李治冷哼了一声,看着弘儿的目光,却是温柔得直欲滴水:
“他入朝至今,除了在那罗山令的位子上,尚且还做了些事之外,其他任何职位之上,他都不见什么建树……
眼下朝中内外,事多关紧,就连舅舅急着看弘儿,都一再受政事所累不能成行……
除了他,还有哪一个人可以这般闲,到处逛着看景闹事儿的?”
媚娘闻言,一时也是无语,半晌才道:
“那……
治郎打算如何应对他呢?”
“朕去应对他?
哼!给他天大的脸面么?
有德安与明安在,还有什么应对不来的呢?”
媚娘盯着表情不屑一顾的李治,讶然道:
“德安便罢了……
明安也去了?
可那明安……”
立刻,她恍然:
“治郎你是故意的么?
明知国丈大人有心拉拢曾为太尉大人耳目的明安收为己用……
所以特特地放了明安去见他?
好教他的心思,暂时转移到如何对付太尉大人身上去?”
李治淡淡一笑:
“眼下弘儿已然出世,虽然我不愿意这般……
可对你而言,便等同是离了一张护身符。
那些氏族中人便不提了,便是舅舅,未必也没有这个心思,想着杀母留子。
所以……
无论如何,我还是得叫舅舅多花些心思在朝堂之上为好。
这大唐后廷,别是他管不得,便是我也不能管太多……
有你在,有你收拾着,才是最好。”
媚娘无语,只得轻轻握紧了李治的手,紧紧一握,再一握。
半晌,李治又道:
“何况,我这般做,还有一重意思在。”
媚娘抬眼,看了看李治,立时道:
“吴王殿下?”
“三哥为人,朕是信得过……
可是三哥身边的那些人,朕一个也信不过。
何况之前你曾传来的消息,李云他们业已证实,那王氏一族知晓一切关于影卫之事,皆是从韩荆二王府中流出……
媚娘,韩王叔虽则智慧过人,阴谋阳略也不输三哥多少,可他到底是不会有太多机会,接触到影卫等宫中秘事的。

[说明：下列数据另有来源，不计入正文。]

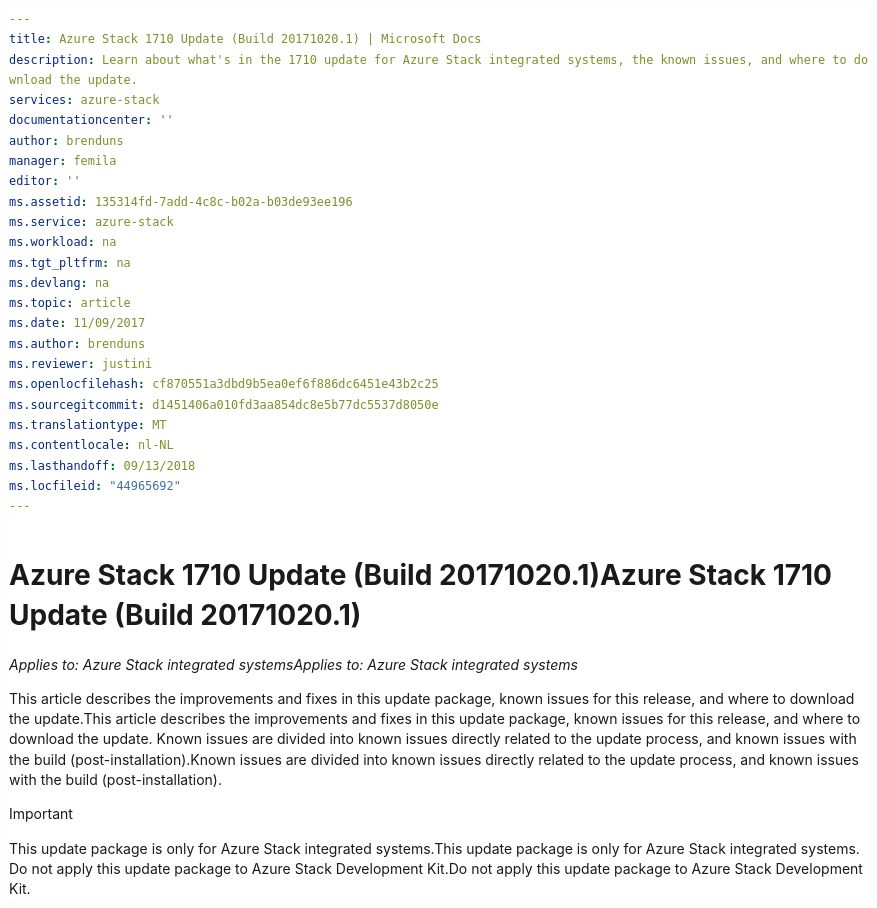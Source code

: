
 ```yaml
---
title: Azure Stack 1710 Update (Build 20171020.1) | Microsoft Docs
description: Learn about what's in the 1710 update for Azure Stack integrated systems, the known issues, and where to download the update.
services: azure-stack
documentationcenter: ''
author: brenduns
manager: femila
editor: ''
ms.assetid: 135314fd-7add-4c8c-b02a-b03de93ee196
ms.service: azure-stack
ms.workload: na
ms.tgt_pltfrm: na
ms.devlang: na
ms.topic: article
ms.date: 11/09/2017
ms.author: brenduns
ms.reviewer: justini
ms.openlocfilehash: cf870551a3dbd9b5ea0ef6f886dc6451e43b2c25
ms.sourcegitcommit: d1451406a010fd3aa854dc8e5b77dc5537d8050e
ms.translationtype: MT
ms.contentlocale: nl-NL
ms.lasthandoff: 09/13/2018
ms.locfileid: "44965692"
---
```

# <a name="azure-stack-1710-update-build-201710201"></a><span data-ttu-id="aa29b-103">Azure Stack 1710 Update (Build 20171020.1)</span><span class="sxs-lookup"><span data-stu-id="aa29b-103">Azure Stack 1710 Update (Build 20171020.1)</span></span>

<span data-ttu-id="aa29b-104">*Applies to: Azure Stack integrated systems*</span><span class="sxs-lookup"><span data-stu-id="aa29b-104">*Applies to: Azure Stack integrated systems*</span></span>

<span data-ttu-id="aa29b-105">This article describes the improvements and fixes in this update package, known issues for this release, and where to download the update.</span><span class="sxs-lookup"><span data-stu-id="aa29b-105">This article describes the improvements and fixes in this update package, known issues for this release, and where to download the update.</span></span> <span data-ttu-id="aa29b-106">Known issues are divided into known issues directly related to the update process, and known issues with the build (post-installation).</span><span class="sxs-lookup"><span data-stu-id="aa29b-106">Known issues are divided into known issues directly related to the update process, and known issues with the build (post-installation).</span></span>

> [!IMPORTANT]
> <span data-ttu-id="aa29b-107">This update package is only for Azure Stack integrated systems.</span><span class="sxs-lookup"><span data-stu-id="aa29b-107">This update package is only for Azure Stack integrated systems.</span></span> <span data-ttu-id="aa29b-108">Do not apply this update package to Azure Stack Development Kit.</span><span class="sxs-lookup"><span data-stu-id="aa29b-108">Do not apply this update package to Azure Stack Development Kit.</span></span>
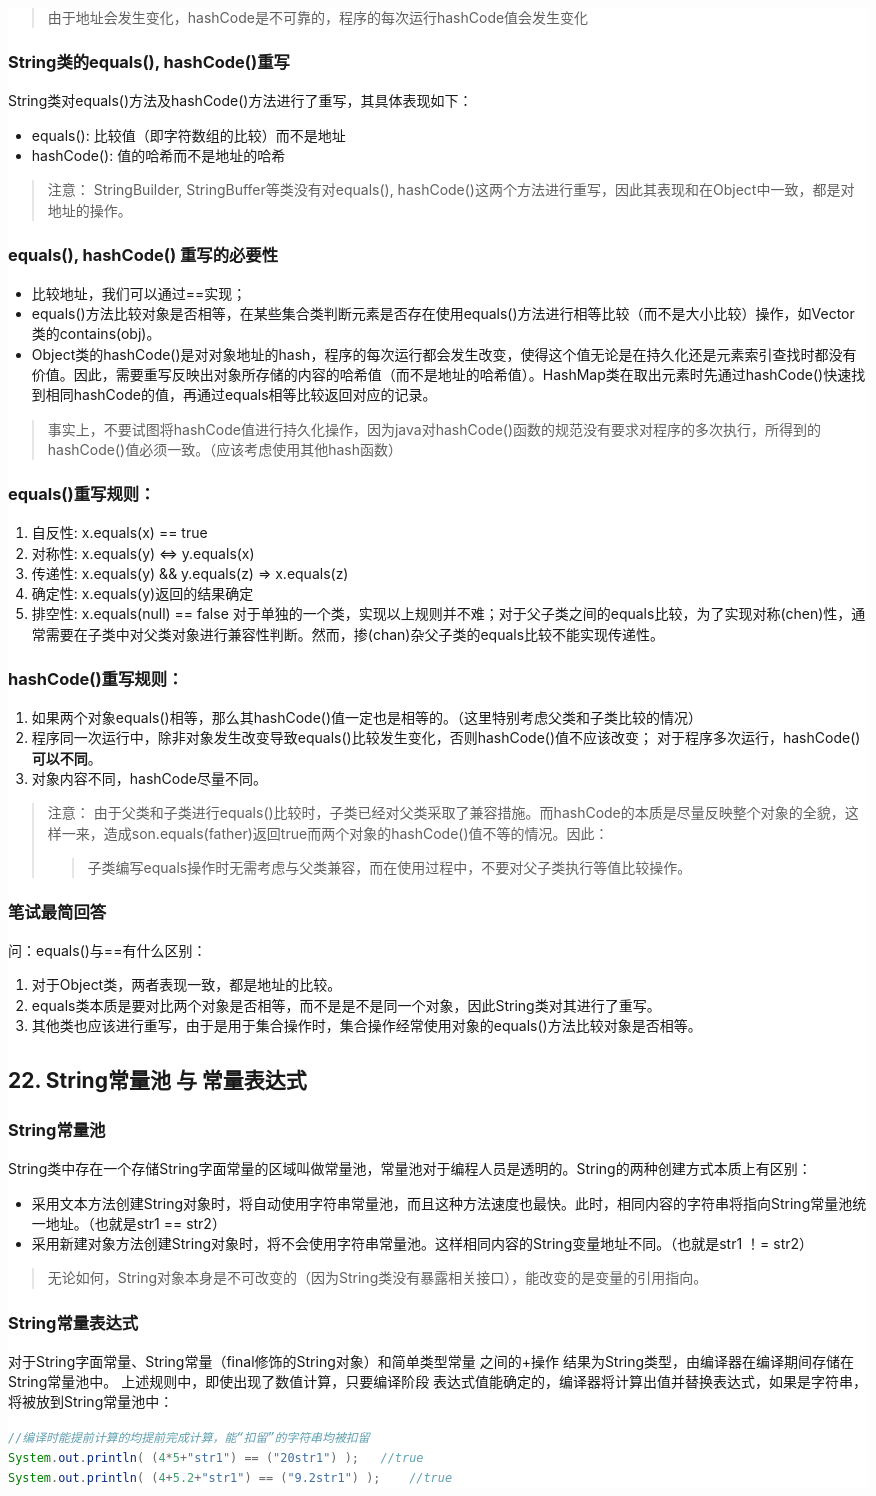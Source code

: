 > 由于地址会发生变化，hashCode是不可靠的，程序的每次运行hashCode值会发生变化

### String类的equals(), hashCode()重写
String类对equals()方法及hashCode()方法进行了重写，其具体表现如下：
* equals(): 比较值（即字符数组的比较）而不是地址
* hashCode(): 值的哈希而不是地址的哈希

> 注意： StringBuilder, StringBuffer等类没有对equals(), hashCode()这两个方法进行重写，因此其表现和在Object中一致，都是对地址的操作。

### equals(), hashCode() 重写的必要性
* 比较地址，我们可以通过==实现；
* equals()方法比较对象是否相等，在某些集合类判断元素是否存在使用equals()方法进行相等比较（而不是大小比较）操作，如Vector类的contains(obj)。
* Object类的hashCode()是对对象地址的hash，程序的每次运行都会发生改变，使得这个值无论是在持久化还是元素索引查找时都没有价值。因此，需要重写反映出对象所存储的内容的哈希值（而不是地址的哈希值）。HashMap类在取出元素时先通过hashCode()快速找到相同hashCode的值，再通过equals相等比较返回对应的记录。

> 事实上，不要试图将hashCode值进行持久化操作，因为java对hashCode()函数的规范没有要求对程序的多次执行，所得到的hashCode()值必须一致。（应该考虑使用其他hash函数）

### equals()重写规则：
1. 自反性: x.equals(x) == true
2. 对称性: x.equals(y) <=> y.equals(x)
3. 传递性: x.equals(y) && y.equals(z) => x.equals(z)
4. 确定性: x.equals(y)返回的结果确定
5. 排空性: x.equals(null) == false
对于单独的一个类，实现以上规则并不难；对于父子类之间的equals比较，为了实现对称(chen)性，通常需要在子类中对父类对象进行兼容性判断。然而，掺(chan)杂父子类的equals比较不能实现传递性。

### hashCode()重写规则：
1. 如果两个对象equals()相等，那么其hashCode()值一定也是相等的。（这里特别考虑父类和子类比较的情况）
2. 程序同一次运行中，除非对象发生改变导致equals()比较发生变化，否则hashCode()值不应该改变； 对于程序多次运行，hashCode()**可以不同**。
3. 对象内容不同，hashCode尽量不同。

> 注意： 由于父类和子类进行equals()比较时，子类已经对父类采取了兼容措施。而hashCode的本质是尽量反映整个对象的全貌，这样一来，造成son.equals(father)返回true而两个对象的hashCode()值不等的情况。因此：
>> 子类编写equals操作时无需考虑与父类兼容，而在使用过程中，不要对父子类执行等值比较操作。

### 笔试最简回答
问：equals()与==有什么区别：
1. 对于Object类，两者表现一致，都是地址的比较。
2. equals类本质是要对比两个对象是否相等，而不是是不是同一个对象，因此String类对其进行了重写。
3. 其他类也应该进行重写，由于是用于集合操作时，集合操作经常使用对象的equals()方法比较对象是否相等。

## 22. String常量池 与 常量表达式
### String常量池
String类中存在一个存储String字面常量的区域叫做常量池，常量池对于编程人员是透明的。String的两种创建方式本质上有区别：
* 采用文本方法创建String对象时，将自动使用字符串常量池，而且这种方法速度也最快。此时，相同内容的字符串将指向String常量池统一地址。（也就是str1 == str2）
* 采用新建对象方法创建String对象时，将不会使用字符串常量池。这样相同内容的String变量地址不同。（也就是str1 ！= str2）

> 无论如何，String对象本身是不可改变的（因为String类没有暴露相关接口），能改变的是变量的引用指向。

### String常量表达式
对于String字面常量、String常量（final修饰的String对象）和简单类型常量 之间的+操作 结果为String类型，由编译器在编译期间存储在String常量池中。
上述规则中，即使出现了数值计算，只要编译阶段 表达式值能确定的，编译器将计算出值并替换表达式，如果是字符串，将被放到String常量池中：
```java
//编译时能提前计算的均提前完成计算，能“扣留”的字符串均被扣留
System.out.println( (4*5+"str1") == ("20str1") );	//true
System.out.println( (4+5.2+"str1") == ("9.2str1") );	//true
```
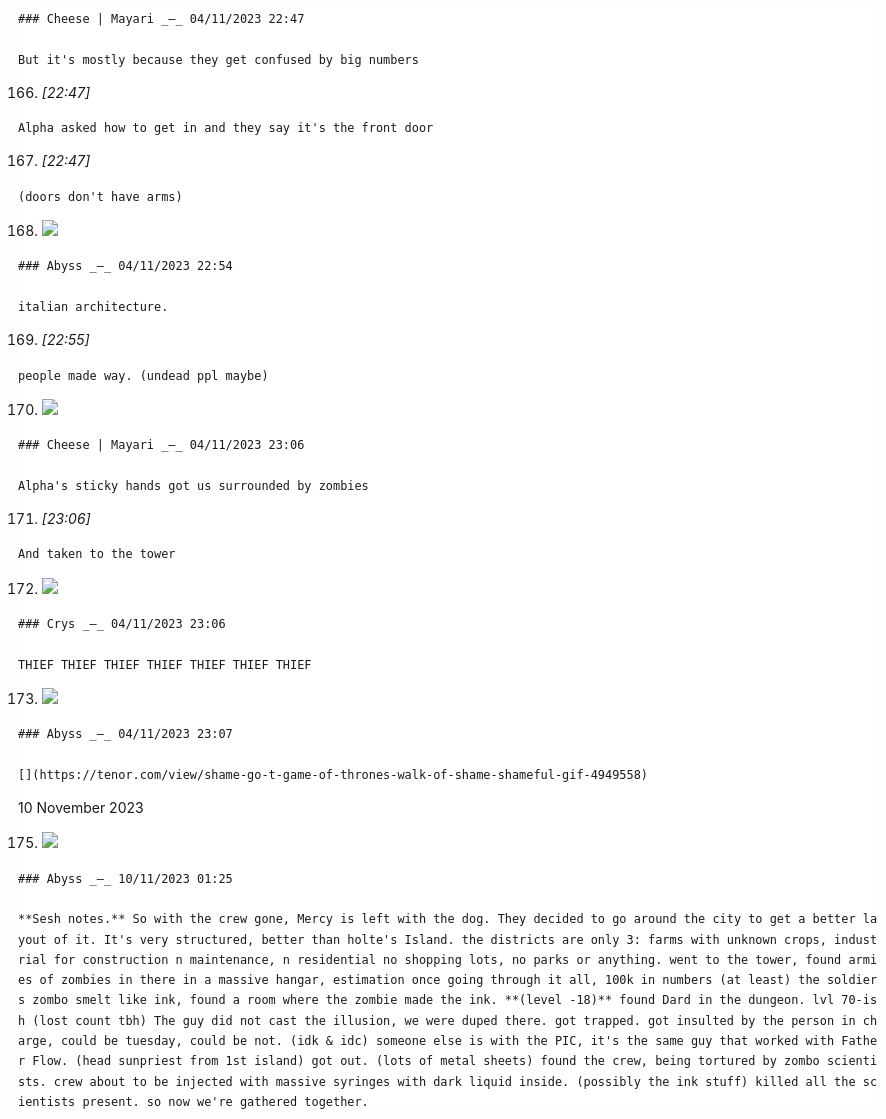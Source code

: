     ### Cheese | Mayari _—_ 04/11/2023 22:47
    
    But it's mostly because they get confused by big numbers
    
166. _[_22:47_]_
    
    Alpha asked how to get in and they say it's the front door
    
167. _[_22:47_]_
    
    (doors don't have arms)
    
168. ![](https://cdn.discordapp.com/avatars/252717655448879105/5d87d580f996058162a1904f09404510.webp?size=96)
    
    ### Abyss _—_ 04/11/2023 22:54
    
    italian architecture.
    
169. _[_22:55_]_
    
    people made way. (undead ppl maybe)
    
170. ![](https://cdn.discordapp.com/avatars/533349857293762561/9763a4cd80148bc1d779d90c532bd2a3.webp?size=96)
    
    ### Cheese | Mayari _—_ 04/11/2023 23:06
    
    Alpha's sticky hands got us surrounded by zombies
    
171. _[_23:06_]_
    
    And taken to the tower
    
172. ![](https://cdn.discordapp.com/avatars/293625510058131456/705bf2d313131a43773ca71c530d0cdc.webp?size=96)
    
    ### Crys _—_ 04/11/2023 23:06
    
    THIEF THIEF THIEF THIEF THIEF THIEF THIEF
    
173. ![](https://cdn.discordapp.com/avatars/252717655448879105/5d87d580f996058162a1904f09404510.webp?size=96)
    
    ### Abyss _—_ 04/11/2023 23:07
    
    [](https://tenor.com/view/shame-go-t-game-of-thrones-walk-of-shame-shameful-gif-4949558)
    

10 November 2023

175. ![](https://cdn.discordapp.com/avatars/252717655448879105/5d87d580f996058162a1904f09404510.webp?size=96)
    
    ### Abyss _—_ 10/11/2023 01:25
    
    **Sesh notes.** So with the crew gone, Mercy is left with the dog. They decided to go around the city to get a better layout of it. It's very structured, better than holte's Island. the districts are only 3: farms with unknown crops, industrial for construction n maintenance, n residential no shopping lots, no parks or anything. went to the tower, found armies of zombies in there in a massive hangar, estimation once going through it all, 100k in numbers (at least) the soldiers zombo smelt like ink, found a room where the zombie made the ink. **(level -18)** found Dard in the dungeon. lvl 70-ish (lost count tbh) The guy did not cast the illusion, we were duped there. got trapped. got insulted by the person in charge, could be tuesday, could be not. (idk & idc) someone else is with the PIC, it's the same guy that worked with Father Flow. (head sunpriest from 1st island) got out. (lots of metal sheets) found the crew, being tortured by zombo scientists. crew about to be injected with massive syringes with dark liquid inside. (possibly the ink stuff) killed all the scientists present. so now we're gathered together.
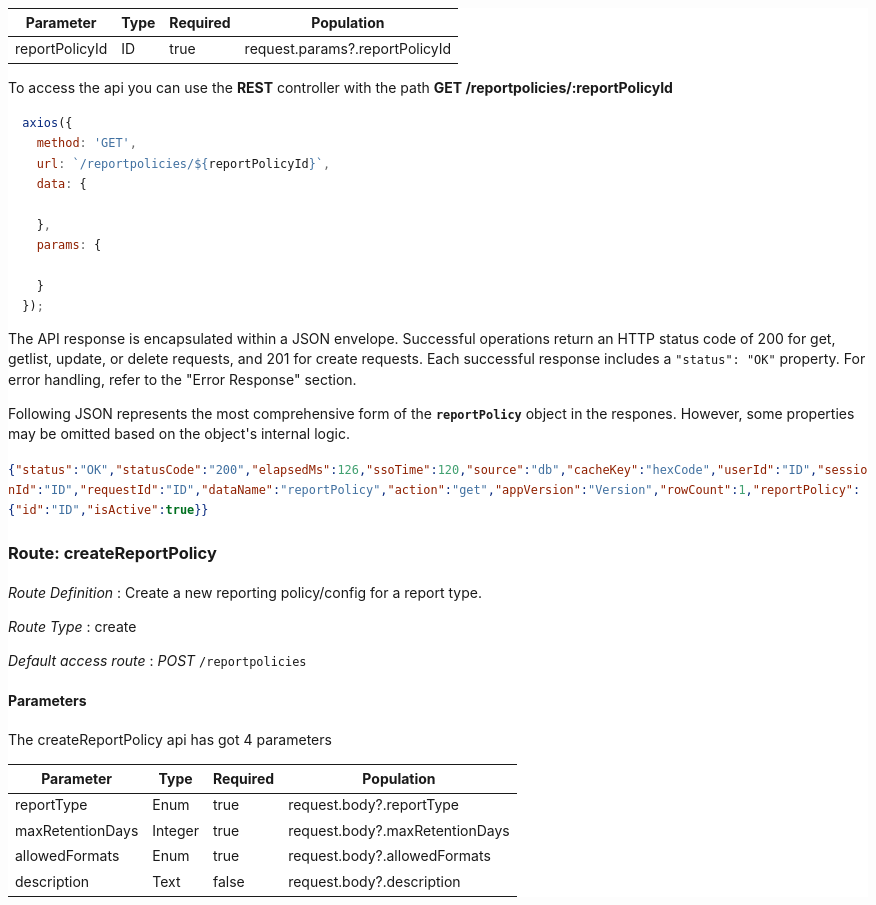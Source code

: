 | Parameter              | Type                   | Required | Population                   |
| ---------------------- | ---------------------- | -------- | ---------------------------- |
| reportPolicyId  | ID  | true | request.params?.reportPolicyId |

  

  



To access the api you can use the **REST** controller with the path **GET  /reportpolicies/:reportPolicyId**
```js
  axios({
    method: 'GET',
    url: `/reportpolicies/${reportPolicyId}`,
    data: {
    
    },
    params: {
    
    }
  });
```     
The API response is encapsulated within a JSON envelope. Successful operations return an HTTP status code of 200 for get, getlist, update, or delete requests, and 201 for create requests. Each successful response includes a `"status": "OK"` property. For error handling, refer to the "Error Response" section.

Following JSON represents the most comprehensive form of the **`reportPolicy`** object in the respones. However, some properties may be omitted based on the object's internal logic.



```json
{"status":"OK","statusCode":"200","elapsedMs":126,"ssoTime":120,"source":"db","cacheKey":"hexCode","userId":"ID","sessionId":"ID","requestId":"ID","dataName":"reportPolicy","action":"get","appVersion":"Version","rowCount":1,"reportPolicy":{"id":"ID","isActive":true}}
```  


  

### Route: createReportPolicy
*Route Definition* : Create a new reporting policy/config for a report type.

*Route Type* : create

*Default access route* : *POST* `/reportpolicies`

####  Parameters
The createReportPolicy api has got 4 parameters  

| Parameter              | Type                   | Required | Population                   |
| ---------------------- | ---------------------- | -------- | ---------------------------- |
| reportType  | Enum  | true | request.body?.reportType |
| maxRetentionDays  | Integer  | true | request.body?.maxRetentionDays |
| allowedFormats  | Enum  | true | request.body?.allowedFormats |
| description  | Text  | false | request.body?.description |

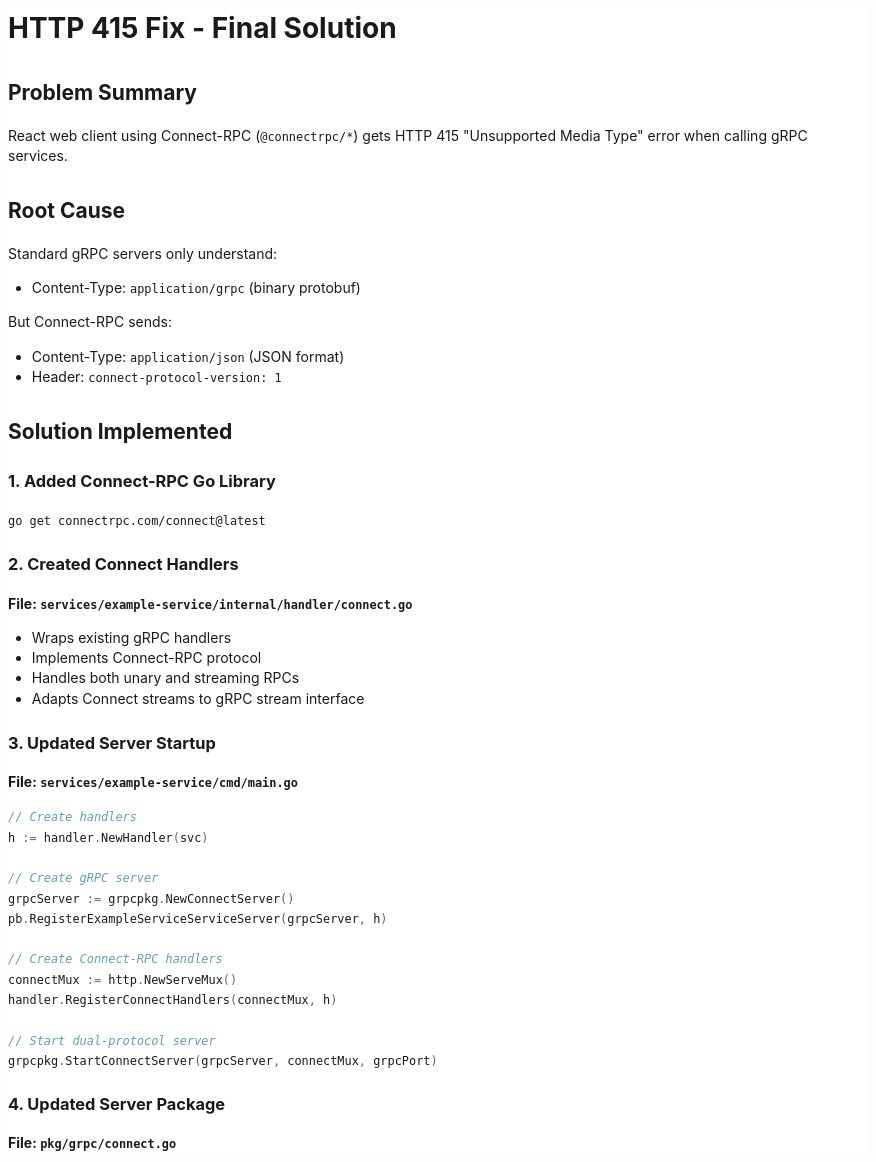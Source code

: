 # HTTP 415 Fix - Final Solution

## Problem Summary
React web client using Connect-RPC (`@connectrpc/*`) gets HTTP 415 "Unsupported Media Type" error when calling gRPC services.

## Root Cause
Standard gRPC servers only understand:
- Content-Type: `application/grpc` (binary protobuf)

But Connect-RPC sends:
- Content-Type: `application/json` (JSON format)
- Header: `connect-protocol-version: 1`

## Solution Implemented

### 1. Added Connect-RPC Go Library
```bash
go get connectrpc.com/connect@latest
```

### 2. Created Connect Handlers
**File: `services/example-service/internal/handler/connect.go`**

- Wraps existing gRPC handlers
- Implements Connect-RPC protocol
- Handles both unary and streaming RPCs
- Adapts Connect streams to gRPC stream interface

### 3. Updated Server Startup
**File: `services/example-service/cmd/main.go`**

```go
// Create handlers
h := handler.NewHandler(svc)

// Create gRPC server
grpcServer := grpcpkg.NewConnectServer()
pb.RegisterExampleServiceServiceServer(grpcServer, h)

// Create Connect-RPC handlers  
connectMux := http.NewServeMux()
handler.RegisterConnectHandlers(connectMux, h)

// Start dual-protocol server
grpcpkg.StartConnectServer(grpcServer, connectMux, grpcPort)
```

### 4. Updated Server Package
**File: `pkg/grpc/connect.go`**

所以会告诉他的,只有一个与他关系极好,又曾长年伴在父皇身边,最有可能知晓影卫之密的三哥。”
媚娘看着这般的李治,不由心中一叹,半晌才轻轻道:
“会不会是高阳呢?
毕竟她也是先帝最疼爱的女儿之一……”
“父皇的性子,媚娘,你与我一样清楚。
他于我们这些兄弟姐妹之中,最疼爱的,无非是我与晋阳。还有长姐丽质。
可是便是我们三人中活得长久些的长姐与我,在成年之前,也无一人能够知道这影卫之密,何况是看似极受父皇宠爱,却因自己出身为淑母妃之女,而处处受父皇提防的高阳?
不,她不可能。
当然,三哥也不可能,父皇防他,比防淑母妃,也差不得多少。
可是三哥那等人物,再提防他,他又怎么会不能打听得到一星半儿的消息?
所以,只能是他,也只有是他,才会有这样的情况发生。
毕竟除了他之外,只有一个四哥知道详情。”
媚娘闻言默然,一时间,吴王李恪与濮王李泰的两张笑脸,交替在她脑海中浮现,快速地闪动着。
到底是谁呢?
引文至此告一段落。